Plenty Coups described the transition many years later as follows: “When the buffalo went away the hearts of my people fell to the ground, and they could not lift them up again.” As one Crow woman put it, in terms that many would echo today: “I am trying to live a life I do not understand.”
How many people today are trying to live lives they do not understand?
I contend that anyone with any awareness knows the old ways are losing ground, credibility, even usefulness while nothing seems to be rising to take their place. We are living in a world where one paradigm is falling away while the new one isn’t fully formed.

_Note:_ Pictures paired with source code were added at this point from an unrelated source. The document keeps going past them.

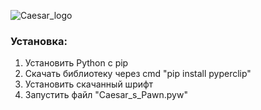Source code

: ![Caesar_logo](https://user-images.githubusercontent.com/78417304/108626560-76b18e00-749c-11eb-9b01-7e78e1940350.png)
### Установка:
1. Установить Python с pip
2. Скачать библиотеку через cmd "pip install pyperclip"
3. Установить скачанный шрифт
4. Запустить файл "Caesar_s_Pawn.pyw"
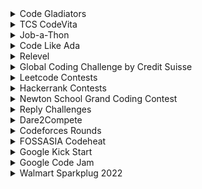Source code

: <details>
<summary>Code Gladiators</summary>
<br>
About <br>
Code Gladiators is an annual coding competition by TechGig, that draws the best and the brightest coding talent from all parts of India. With multiple contests in emerging technologies and the coveted title of Code Gladiators up for grabs, the competition sees enthusiastic participation and has grown from strength to strength with each passing year.The last date to register in this contest is June 20,2022.
<br> Official Website- <br>
https://www.techgig.com/codegladiators<br>

Explanation on Youtube- <br>
https://youtu.be/fzymgR7EdUs

</details>

<details>
<summary>TCS CodeVita</summary>
<br>
About <br>
  
CodeVita, organized annually by TCS, is open to graduate students, promoting competitive programming and skill growth. Top participants earn TCS job interview opportunities. Started in 2012, it raises awareness about competitive coding.

Eligibility: Those graduating in 2024, 2025, 2026, or 2027 worldwide, pursuing engineering/science-related degrees, are eligible. Registration details are typically announced by TCS in advance of the competition.
<br> Official Website- <br>
https://codevita.tcsapps.com<br>
Explanation on Youtube- <br>
https://www.youtube.com/watch?v=V3YUv3nj-UI

</details>

<details>
<summary> Job-a-Thon </summary>
<br>About<br>

Jobathan is a 2.5 hrs coding contest targeted toward hiring freshers and interns, organized by GeeksforGeeks on the 21st of every month for organizations that are looking to hire top coders. Till now nearly 50 companies have trusted it to fulfill their hiring needs.
For this, organizations can directly contact us through our official email address, or they can submit their queries through this form (Form Link), a representative from the GeeksforGeeks’ team will reach out to the organizations.

<br>Official Website- <br>
https://www.geeksforgeeks.org/geeksforgeeks-jobathon/

<br>Explanation on Youtube- <br>
https://youtu.be/EkIv4HuGGcQ

</details>

<details>
<summary> Code Like Ada </summary>
<br>About<br>

Code Like Ada is a women's tech hackathon focused on recruiting the best talent in India conducted by LG Ads Solutions (fromerly known as Alphonso).Top performers will get 2-month internship offers with a stipend of 2.5 Lakhs/month. 

<br>Official Website- <br>
https://www.linkedin.com/posts/lgads_code-like-ada-registration-activity-6975469661500956673-YWt0/?trk=public_profile_like_view&originalSubdomain=in

</details>

<details>
<summary> Relevel </summary>
<br>About<br>

Relevel is India's first hiring tournament platform. At Relevel, job aspirants can get access to multiple jobs in dream companies. Relevel also gives companies easy access to source and select the best of candidates, pre-assessed on their aptitude, competencies and skills.



Relevel, an Unacademy Group Company, is India's first hiring platform that empowers job-seekers to showcase their skills through tests and get their dream job within 15 days.



They are on a mission to democratise job opportunities at some of the finest companies in the country for millions of young Indians.

<br>Official Website- <br>
https://relevel.com/

<br>Explanation on Youtube- <br>
https://www.youtube.com/watch?v=rojSJ4eq9Bg

</details>

<details>
<summary>Global Coding Challenge by Credit Suisse</summary>
<br>
About <br>
The Global Coding Challenge is an online coding competition between participants across the globe. Around 3 weeks, users will be able to attempt solutions to nine coding problems. Participants can improve their code as many times as they like during the competition. After the completion of the competition, the Leaderboards will lock and the Global Coding Champion will be announced shortly. The competition has been entirely designed, built and run by Credit Suisse TAs.

Competition is split across 7 regions: UK, USA & Canada, Europe, India, Southeast Asia, Switzerland, and the rest of the world.9 original questions, ranging from easy to hard, to be answered using any of 6 popular programming languages.There are prizes for the best individual coder globally, the top 3 coders of all 7 regions.

Don't miss the chance to grab exciting prizes including MacBook Pro, iPhone, iPad Pro and much more!
In the past competitions, students who have participated and done well have also joined the Credit Suisse team on a Summer Internship or as Technical Analysts.
<br>
Official Website- <br>
https://www.credit-suisse.com/pwp/hr/en/codingchallenge/#/<br>
<br>
Explanation on Youtube- <br>
https://youtu.be/cJgwxMxNDCU

</details>


<details>
<summary>Leetcode Contests</summary>
<br>
About <br>
Leetcode hosts weekly and biweekly competitions mostly centred around data structures and algorithms. Each contest has a variety of prizes to be won.
<br> Official Website- <br>
leetcode.com/contest<br>

</details>

<details>
<summary>Hackerrank Contests</summary>
<br>
About <br>
Hackerrank Conducts various coding contest which are based on the core knowledge of Data Structures and Algorithms and also for any specific language. They have wide range of exciting quality prizes like macbook too. 
<br> Official Website <br>
https://www.hackerrank.com/contests<br>

</details>

<details>
<summary>Newton School Grand Coding Contest</summary>
<br>
About <br>
Newton School Grand Coding Contest is an annual coding competition by Newton School, it is one of India's Premier Coding Challenges with prizes upto 10Lac Rupees. Top coders of India and across the globe compete in the foremost competitive coding contest of the country. It also gives access to internships and job opportunities directly through Newton School, with their hiring partner network of 800+ companies.
<br> Official Website- <br>
https://www.newtonschool.co/coding-contest<br>

Explanation on Youtube- <br>
https://www.youtube.com/watch?v=W8KXpxYK900&ab_channel=CompetitiveCoding-NewtonSchool

</details>

<details>
<summary>Reply Challenges</summary>
<br>
About <br>
The Reply Code challenge was created in 2019. A team of coding experts from Reply (the Reply Code Masters), entered a few competitions. Based on their experiences, they decided to design a challenge powered by Reply aimed at Replyers first and then to students and professionals.
Now, over four intense hours, participants from all over the world come together each year to solve algorithm-based problems, using any programming language.

The Standard Edition is for students and professionals aged 16 or older. It involves solving logical mathematical problems by writing an algorithm in any programming language. You can train with the past problems and see if the level of the challenge fits for you.

If you're a teen students aged between 14 and 19, you can play on the Teen Edition!
<br> Official Website- <br>
https://challenges.reply.com/tamtamy/home.action<br>

Explanation on Youtube- <br>
https://www.youtube.com/watch?v=DckNhqySweU&list=PLgqiBpQGzC2B8U_c5gOWSSipf0H_1wT4w

</details>

<details>
<summary>Dare2Compete</summary>
<br>
About <br>
Unstop (formerly Dare2Compete) enables companies to engage with candidates in the most interactive way to discover, assess, and hire the best talent. It has 3 Mn+ active users who constantly participate in competitions and engagements.

On the other side, Unstop connects unstoppable talent with the world of opportunities. It enables students and professionals to learn, practice, participate in engagements, and get hired, rewarded, and recognized.

To put it straight, Unstop is the one-stop solution for companies to simplify the entire HR lifecycle and for students to simplify their career journey.

<br> Official Website- <br>
https://unstop.com/home<br>

Explanation on Youtube- <br>
https://www.youtube.com/watch?v=zawgqMAVNe0

</details>

<details>
<summary>Codeforces Rounds</summary>
<br>
About <br>
Codeforces is one of the best platforms for competitive coding and is usually known for its short challenges/contests where programmers from every corner of the world participate. Here you can practice problems from very beginner level to very advanced level.

In Codeforces, the contests are very frequent. There are 2-3 contests every week and the duration of each contest is 2-3 hours mostly. Some contests are available to you according to your rankings as well. If you are a beginner then you can give contests rated for Division 2, Division 3, and Division 4. Your rating will increase or decrease on the basis of problems you solve in each contest and in how much time you solve it. The lesser time you take for each problem, the more will be your rating.

<br> Official Website <br>
https://codeforces.com/<br>

</details>

<details>
<summary>FOSSASIA Codeheat</summary>
<br>
About <br>
Codeheat is a coding contest for FOSSASIA projects on GitHub.

The contest is separated into two months period after which winners of each period are announced.

The jury chooses the winners from the top 10 contributors according to code quality and relevance of commits for the project each period. The jury also takes other contributions like submitted scrum reports and technical blog posts into account, but of course awesome code is the most important item on the list.

Other participants have the chance to win Tshirts and Swag and get certificates of participation.

<br> Official Website- <br>
https://codeheat.org/ <br>

Explanation on Youtube- <br>
https://www.youtube.com/watch?v=7jD6Iy-1EOs

</details>

<details>
<summary>Google Kick Start</summary>
<br>
About <br>
Onine coding contest with international particpants. Solve quality algorithmic questions designed by engineers at Google.
Rounds take place region-wise.


Scoring is based n penalty time and total points earned.
Point earned = Total score | Penalty time =  Time taken to pass maximum testcases
Top partcipants might even get interview opportunity at Google.
Certificates are given to all participants who submit at least 1 question. Consecutive particpation after an year will also display rank on certificate.



<br> Official Website- <br>
https://codingcompetitions.withgoogle.com/kickstart/about <br>

Explanation on Youtube- <br>
https://www.youtube.com/watch?v=uGrBHohIgQY&ab_channel=WilliamLin

</details>

<details>
<summary>Google Code Jam</summary>
<br>
About <br>
Google Code Jam is conducted by Google from 2003.The competition consists of a set of algorithmic problems which must be solved in a fixed amount of time.
The winner is awarded $15000 and there are smaller prizes for the runner ups.
<br> Official Website- <br>
https://codingcompetitions.withgoogle.com/codejam<br>

Explanation on Youtube- <br>
https://www.youtube.com/watch?v=cpguolx2oms
</details>

<details>
<summary>Walmart Sparkplug 2022</summary>
<br>
About <br>
  Sparkplug is a unique online coding challenge for prospective students who want to pursue summer internships with Walmart Global Tech in India in 2023! This is a       challenge designed for passionate coders who want to come experience working with the best engineering minds at Walmart Global Tech based in Bangalore/Chennai/         Gurgaon. The Top 150 students will be selected for summer internship opportunities across various development teams at a monthly stipend of ₹1-1.1 lakh.
<br>
<br>
Official Website- https://one.walmart.com/content/globaltechindia/en_in.html<br><br>
Youtube link- https://www.youtube.com/watch?v=P-Bo6_iyeYU
<br>
</details>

Using a physical metaphor, it is like having one foot on the dock and the other on a tiny dingy which isn’t tied to the dock. If you have ever been in that position your know that at some point you either have to put all your weight on one or the other, the boat or the dock, or you will most certainly get very wet.
Paradigm straddling can be that way too. If you remain loyal and invested in the old, you will have trouble with anything that challenges that worldview, precluding acceptance of anything that doesn’t make sense from that perspective. If you try to live in both worlds, it can drive you crazy.
My suggestion is to invest yourself in the new paradigm, even if it hasn’t been fully formed or accepted. Start living from that place and let the rest of the world catch up with you. Remember, the new paradigm of thought doesn’t replace the old one, it simply absorbs it. We can continue using the bits that are still useful and release what no longer fits.
"Remember, the old paradigm of thought doesn’t replace the old one, it simply absorbs it, ... "
Don't you mean the NEW paradigm of thought doesn't ...
Posted by: Pam Dodd | February 11, 2013 at 08:50 AM
Pam, thank you for the correction. I shall revise the text right away.